The biggest news story in Rosendale this past year was unquestionably also the town’s longest-running controversy, brought close to final fruition after a series of contentious public hearings. That hard-fought battle concerns the proposal by Hudson River Valley Resorts, LLC (HRVR) to redevelop the 779-acre former Williams Lake Hotel property in Binnewater. After a long lull, action on the application was revived in May when the New York State Department of Environmental Conservation (DEC) issued its acceptance of HRVR’s Final Environmental Impact Statement (FEIS).
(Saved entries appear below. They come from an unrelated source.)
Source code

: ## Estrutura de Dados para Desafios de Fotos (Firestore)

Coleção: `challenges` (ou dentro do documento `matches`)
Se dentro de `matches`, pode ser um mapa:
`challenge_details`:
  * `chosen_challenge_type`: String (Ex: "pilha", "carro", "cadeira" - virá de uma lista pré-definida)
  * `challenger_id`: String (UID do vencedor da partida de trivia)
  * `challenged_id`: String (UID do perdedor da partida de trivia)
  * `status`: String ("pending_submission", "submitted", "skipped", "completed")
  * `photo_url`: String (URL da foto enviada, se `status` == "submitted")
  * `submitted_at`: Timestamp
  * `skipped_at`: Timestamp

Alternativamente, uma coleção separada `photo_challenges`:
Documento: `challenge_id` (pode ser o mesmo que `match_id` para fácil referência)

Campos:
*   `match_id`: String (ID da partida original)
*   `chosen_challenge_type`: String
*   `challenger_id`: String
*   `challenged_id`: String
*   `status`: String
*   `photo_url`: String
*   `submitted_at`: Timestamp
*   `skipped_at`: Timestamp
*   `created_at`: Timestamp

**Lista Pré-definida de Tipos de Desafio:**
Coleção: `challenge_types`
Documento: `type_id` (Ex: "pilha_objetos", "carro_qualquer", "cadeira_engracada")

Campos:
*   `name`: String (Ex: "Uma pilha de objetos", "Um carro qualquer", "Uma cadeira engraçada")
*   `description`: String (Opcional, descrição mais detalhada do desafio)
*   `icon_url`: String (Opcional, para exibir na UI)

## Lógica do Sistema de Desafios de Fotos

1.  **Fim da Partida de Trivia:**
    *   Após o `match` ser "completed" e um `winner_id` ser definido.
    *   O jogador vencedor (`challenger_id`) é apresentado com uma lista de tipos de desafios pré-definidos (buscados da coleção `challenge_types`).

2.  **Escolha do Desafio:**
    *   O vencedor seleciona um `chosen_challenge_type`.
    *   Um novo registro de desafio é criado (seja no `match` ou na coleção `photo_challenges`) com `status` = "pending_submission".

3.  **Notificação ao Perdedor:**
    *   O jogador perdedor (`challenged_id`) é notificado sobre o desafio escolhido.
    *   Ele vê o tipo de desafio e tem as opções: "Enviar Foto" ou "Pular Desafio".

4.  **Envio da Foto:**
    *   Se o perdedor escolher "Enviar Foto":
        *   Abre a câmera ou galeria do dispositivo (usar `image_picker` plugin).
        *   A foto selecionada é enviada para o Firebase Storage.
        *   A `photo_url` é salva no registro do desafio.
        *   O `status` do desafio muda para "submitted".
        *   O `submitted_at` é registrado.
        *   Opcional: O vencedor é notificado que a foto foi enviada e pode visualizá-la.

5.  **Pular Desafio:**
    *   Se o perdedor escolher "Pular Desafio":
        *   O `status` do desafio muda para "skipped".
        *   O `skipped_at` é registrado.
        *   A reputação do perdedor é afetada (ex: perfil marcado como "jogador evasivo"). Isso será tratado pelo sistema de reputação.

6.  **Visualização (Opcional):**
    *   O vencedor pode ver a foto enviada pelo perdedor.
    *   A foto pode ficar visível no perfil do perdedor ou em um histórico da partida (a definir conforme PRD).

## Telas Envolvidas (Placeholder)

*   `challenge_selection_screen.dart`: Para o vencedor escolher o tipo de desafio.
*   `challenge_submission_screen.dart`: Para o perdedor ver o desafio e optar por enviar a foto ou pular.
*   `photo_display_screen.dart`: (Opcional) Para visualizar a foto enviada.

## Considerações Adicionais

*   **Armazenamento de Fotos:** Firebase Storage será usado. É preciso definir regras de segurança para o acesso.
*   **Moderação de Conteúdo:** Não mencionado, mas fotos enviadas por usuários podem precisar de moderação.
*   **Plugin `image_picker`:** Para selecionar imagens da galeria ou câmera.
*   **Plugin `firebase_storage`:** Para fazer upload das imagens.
The Williams Lake Project is slated to consist of up to 154 for-sale residential units, including 83 townhouses, 59 detached single-family homes and 12 duplex workforce housing units, a 130-room hotel with a lodge and detached lakefront suites and cabins, a 500-seat conference center and two restaurants, a 17,000-square-foot spa, a fitness center, a wellness center, a pizza café and a historic interpretive center.
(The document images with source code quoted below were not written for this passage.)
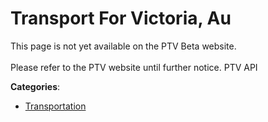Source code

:# Transport For Victoria, Au

This page is not yet available on the PTV Beta website. <br />
<br />
Please refer to the PTV website until further notice. PTV API

**Categories**:

- [Transportation](https://github/apis-list/apis-list#transportation)



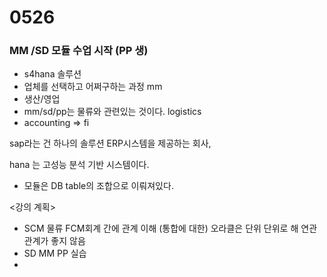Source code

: # 0526

### MM /SD  모듈 수업 시작 \(PP 생\)

* s4hana 솔루션  
* 업체를 선택하고 어쩌구하는 과정 mm
* 생산/영업
* mm/sd/pp는 물류와 관련있는 것이다. logistics
* accounting =&gt; fi

sap라는 건 하나의 솔루션 ERP시스템을 제공하는 회사, 

hana 는 고성능 분석 기반 시스템이다. 

* 모듈은 DB table의 조합으로 이뤄져있다.

&lt;강의 계획&gt;

* SCM 물류 FCM회계 간에 관계 이해 \(통합에 대한\) 오라클은 단위 단위로 해 연관관계가 좋지 않음
* SD MM PP 실습
*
The project’s proposed density and use of townhouses required creation of a special zoning district called a Conservation Planned Development Area, which was approved — not without considerable controversy — by the Town Board in October. The town issued its own findings on the FEIS, and in December finally voted to approve HRVR’s Master Development Plan. The process now moves onto the docket of the Rosendale Planning Board for site plan approval, with HRVR hoping to break ground on the first phase of construction by the summer of 2014.
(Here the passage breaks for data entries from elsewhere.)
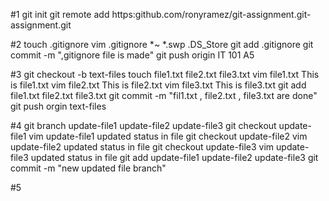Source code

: #1
git init
git remote add https:github.com/ronyramez/git-assignment.git-assignment.git

#2
touch .gitignore
vim .gitignore
*~
*.swp
.DS_Store
git add .gitignore
git commit -m ",gitignore file is made"
git push origin IT 101 A5

#3
git checkout -b text-files
touch file1.txt file2.txt file3.txt
vim file1.txt
This is file1.txt
vim file2.txt
This is file2.txt
vim file3.txt
This is file3.txt
git add file1.txt file2.txt file3.txt
git commit -m "fil1.txt , file2.txt , file3.txt are done"
git push orgin text-files

#4
git branch update-file1 update-file2 update-file3
git checkout update-file1
vim update-file1
updated status in file
git checkout update-file2
vim update-file2
updated status in file
git checkout update-file3
vim update-file3
updated status in file
git add update-file1 update-file2 update-file3
git commit -m "new updated file branch"

#5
While consideration of the Williams Lake Project brought out large numbers of vocal supporters and opponents alike, one aspect of the redevelopment on which all Rosendalers could agree was the reopening in September of the segment of the Wallkill Valley Rail Trail that passes through the former Williams Lake Hotel property. That milestone completed the process of linking the Wallkill/Gardiner/New Paltz/Tillson segment of the rail trail with the Rosendale/Hurley/Kingston segment, made possible by the opening of the refurbished railroad trestle over the Rondout in June.
Also on the community front, the entire façade of the beloved Rosendale Theatre was ripped open this past July to make way for Phase I of the Rosendale Theatre Collective (RTC)’s master plan to make the space more aesthetically attractive, comfortable and user-friendly — especially to folks with mobility issues.